I will be very puzzled if that problem has a solution with logarithmic running time. And I hope that is sufficient. But if the prime factorization of k is known maybe I can solve it in .

Consider the prime factorization of k: k = p₁^k₁p₂^k₂... p_r^k_r , and we want to find a number of representations looks like a^b = (p₁^a₁p₂^a₂... p_r^a_r)^b = p₁^k₁p₂^k₂... p_r^k_r .

Let g = gcd(k₁, k₂, ... , k_r) . All of valid representations looks like (p₁^k₁ / dp₂^k₂ / d... p_r^k_r / d)^d , where d is any divisor of g.

To satisfy 1 ≤ a ≤ n constraint we find min d such that (p₁^k₁ / dp₂^k₂ / d... p_r^k_r / d) ≤ n through binary search. It`s minimal valid d. Constraint 1 ≤ b ≤ m gives us maximal valid value of d.
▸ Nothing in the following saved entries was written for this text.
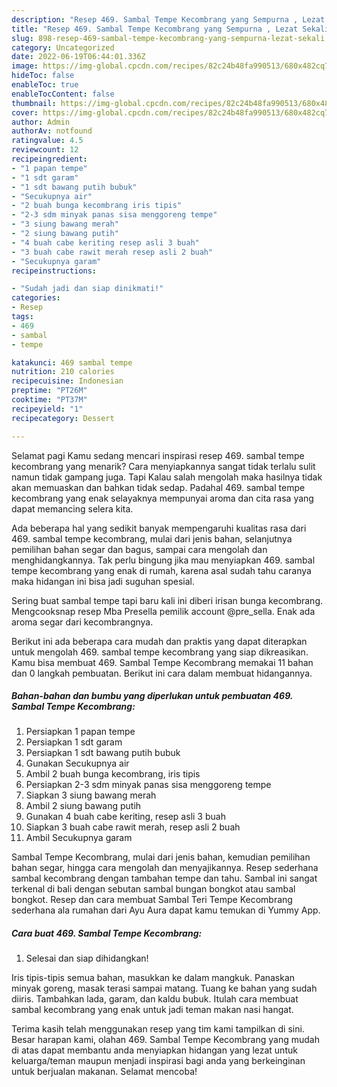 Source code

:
 ```yaml
---
description: "Resep 469. Sambal Tempe Kecombrang yang Sempurna , Lezat Sekali"
title: "Resep 469. Sambal Tempe Kecombrang yang Sempurna , Lezat Sekali"
slug: 898-resep-469-sambal-tempe-kecombrang-yang-sempurna-lezat-sekali
category: Uncategorized
date: 2022-06-19T06:44:01.336Z
image: https://img-global.cpcdn.com/recipes/82c24b48fa990513/680x482cq70/469-sambal-tempe-kecombrang-foto-resep-utama.jpg
hideToc: false
enableToc: true
enableTocContent: false
thumbnail: https://img-global.cpcdn.com/recipes/82c24b48fa990513/680x482cq70/469-sambal-tempe-kecombrang-foto-resep-utama.jpg
cover: https://img-global.cpcdn.com/recipes/82c24b48fa990513/680x482cq70/469-sambal-tempe-kecombrang-foto-resep-utama.jpg
author: Admin
authorAv: notfound
ratingvalue: 4.5
reviewcount: 12
recipeingredient:
- "1 papan tempe"
- "1 sdt garam"
- "1 sdt bawang putih bubuk"
- "Secukupnya air"
- "2 buah bunga kecombrang iris tipis"
- "2-3 sdm minyak panas sisa menggoreng tempe"
- "3 siung bawang merah"
- "2 siung bawang putih"
- "4 buah cabe keriting resep asli 3 buah"
- "3 buah cabe rawit merah resep asli 2 buah"
- "Secukupnya garam"
recipeinstructions:

- "Sudah jadi dan siap dinikmati!"
categories:
- Resep
tags:
- 469
- sambal
- tempe

katakunci: 469 sambal tempe 
nutrition: 210 calories
recipecuisine: Indonesian
preptime: "PT26M"
cooktime: "PT37M"
recipeyield: "1"
recipecategory: Dessert

---
```



Selamat pagi Kamu sedang mencari inspirasi resep 469. sambal tempe kecombrang yang menarik? Cara menyiapkannya sangat tidak terlalu sulit namun tidak gampang juga. Tapi Kalau salah mengolah maka hasilnya tidak akan memuaskan dan bahkan tidak sedap. Padahal 469. sambal tempe kecombrang yang enak selayaknya mempunyai aroma dan cita rasa yang dapat memancing selera kita.


Ada beberapa hal yang sedikit banyak mempengaruhi kualitas rasa dari 469. sambal tempe kecombrang, mulai dari jenis bahan, selanjutnya pemilihan bahan segar dan bagus, sampai cara mengolah dan menghidangkannya. Tak perlu bingung jika mau menyiapkan 469. sambal tempe kecombrang yang enak di rumah, karena asal sudah tahu caranya maka hidangan ini bisa jadi suguhan spesial.

Sering buat sambal tempe tapi baru kali ini diberi irisan bunga kecombrang. Mengcooksnap resep Mba Presella pemilik account @pre_sella. Enak ada aroma segar dari kecombrangnya.


Berikut ini ada beberapa cara mudah dan praktis yang dapat diterapkan untuk mengolah 469. sambal tempe kecombrang yang siap dikreasikan. Kamu bisa membuat 469. Sambal Tempe Kecombrang memakai 11 bahan dan 0 langkah pembuatan. Berikut ini cara dalam membuat hidangannya.

<!--inarticleads1-->

##### Bahan-bahan dan bumbu yang diperlukan untuk pembuatan 469. Sambal Tempe Kecombrang:

1. Persiapkan 1 papan tempe
1. Persiapkan 1 sdt garam
1. Persiapkan 1 sdt bawang putih bubuk
1. Gunakan Secukupnya air
1. Ambil 2 buah bunga kecombrang, iris tipis
1. Persiapkan 2-3 sdm minyak panas sisa menggoreng tempe
1. Siapkan 3 siung bawang merah
1. Ambil 2 siung bawang putih
1. Gunakan 4 buah cabe keriting, resep asli 3 buah
1. Siapkan 3 buah cabe rawit merah, resep asli 2 buah
1. Ambil Secukupnya garam


Sambal Tempe Kecombrang, mulai dari jenis bahan, kemudian pemilihan bahan segar, hingga cara mengolah dan menyajikannya. Resep sederhana sambal kecombrang dengan tambahan tempe dan tahu. Sambal ini sangat terkenal di bali dengan sebutan sambal bungan bongkot atau sambal bongkot. Resep dan cara membuat Sambal Teri Tempe Kecombrang sederhana ala rumahan dari Ayu Aura dapat kamu temukan di Yummy App. 

<!--inarticleads2-->

##### Cara buat 469. Sambal Tempe Kecombrang:


1. Selesai dan siap dihidangkan!

Iris tipis-tipis semua bahan, masukkan ke dalam mangkuk. Panaskan minyak goreng, masak terasi sampai matang. Tuang ke bahan yang sudah diiris. Tambahkan lada, garam, dan kaldu bubuk. Itulah cara membuat sambal kecombrang yang enak untuk jadi teman makan nasi hangat. 

Terima kasih telah menggunakan resep yang tim kami tampilkan di sini. Besar harapan kami, olahan 469. Sambal Tempe Kecombrang yang mudah di atas dapat membantu anda menyiapkan hidangan yang lezat untuk keluarga/teman maupun menjadi inspirasi bagi anda yang berkeinginan untuk berjualan makanan. Selamat mencoba!
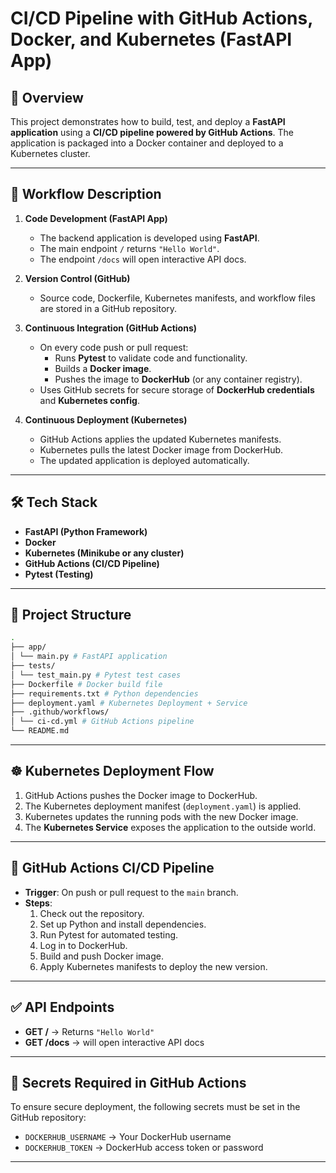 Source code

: # CI/CD Pipeline with GitHub Actions, Docker, and Kubernetes (FastAPI App)

## 📌 Overview
This project demonstrates how to build, test, and deploy a **FastAPI application** using a **CI/CD pipeline powered by GitHub Actions**. The application is packaged into a Docker container and deployed to a Kubernetes cluster.  

---

## 🚀 Workflow Description

1. **Code Development (FastAPI App)**
   - The backend application is developed using **FastAPI**.
   - The main endpoint `/` returns `"Hello World"`.
   - The endpoint `/docs` will open interactive API docs.


2. **Version Control (GitHub)**
   - Source code, Dockerfile, Kubernetes manifests, and workflow files are stored in a GitHub repository.

3. **Continuous Integration (GitHub Actions)**
   - On every code push or pull request:
     - Runs **Pytest** to validate code and functionality.
     - Builds a **Docker image**.
     - Pushes the image to **DockerHub** (or any container registry).
   - Uses GitHub secrets for secure storage of **DockerHub credentials** and **Kubernetes config**.

4. **Continuous Deployment (Kubernetes)**
   - GitHub Actions applies the updated Kubernetes manifests.
   - Kubernetes pulls the latest Docker image from DockerHub.
   - The updated application is deployed automatically.

---

## 🛠️ Tech Stack
- **FastAPI (Python Framework)**
- **Docker**
- **Kubernetes (Minikube or any cluster)**
- **GitHub Actions (CI/CD Pipeline)**
- **Pytest (Testing)**

---

## 📂 Project Structure

```bash
.
├── app/
│ └── main.py # FastAPI application
├── tests/
│ └── test_main.py # Pytest test cases
├── Dockerfile # Docker build file
├── requirements.txt # Python dependencies
├── deployment.yaml # Kubernetes Deployment + Service
├── .github/workflows/
│ └── ci-cd.yml # GitHub Actions pipeline
└── README.md
```


---

## ☸️ Kubernetes Deployment Flow
1. GitHub Actions pushes the Docker image to DockerHub.
2. The Kubernetes deployment manifest (`deployment.yaml`) is applied.
3. Kubernetes updates the running pods with the new Docker image.
4. The **Kubernetes Service** exposes the application to the outside world.

---

## 🔄 GitHub Actions CI/CD Pipeline
- **Trigger**: On push or pull request to the `main` branch.  
- **Steps**:
  1. Check out the repository.
  2. Set up Python and install dependencies.
  3. Run Pytest for automated testing.
  4. Log in to DockerHub.
  5. Build and push Docker image.
  6. Apply Kubernetes manifests to deploy the new version.

---

## ✅ API Endpoints
- **GET /** → Returns `"Hello World"`
- **GET /docs** → will open interactive API docs

---

## 🔑 Secrets Required in GitHub Actions
To ensure secure deployment, the following secrets must be set in the GitHub repository:
- `DOCKERHUB_USERNAME` → Your DockerHub username  
- `DOCKERHUB_TOKEN` → DockerHub access token or password
---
And answer is d_max - d_min + 1 .

Can you please share the problem link?

We need to find number of pairs (A, B) such that their XOR is K.
Consider binary representations of K — if some bit is 1 then respective bits in A and B must be different, and if bit is 0 then they need to be same.
Now we can represent N and M in binary and then solve it with DP[prefix][flag1][flag2].
prefix — how many bits are already placed in A and B.
flag1 — 0 if current prefix of A is same as prefix of N and 1 if it is less. flag2 is same as flag1 but for B.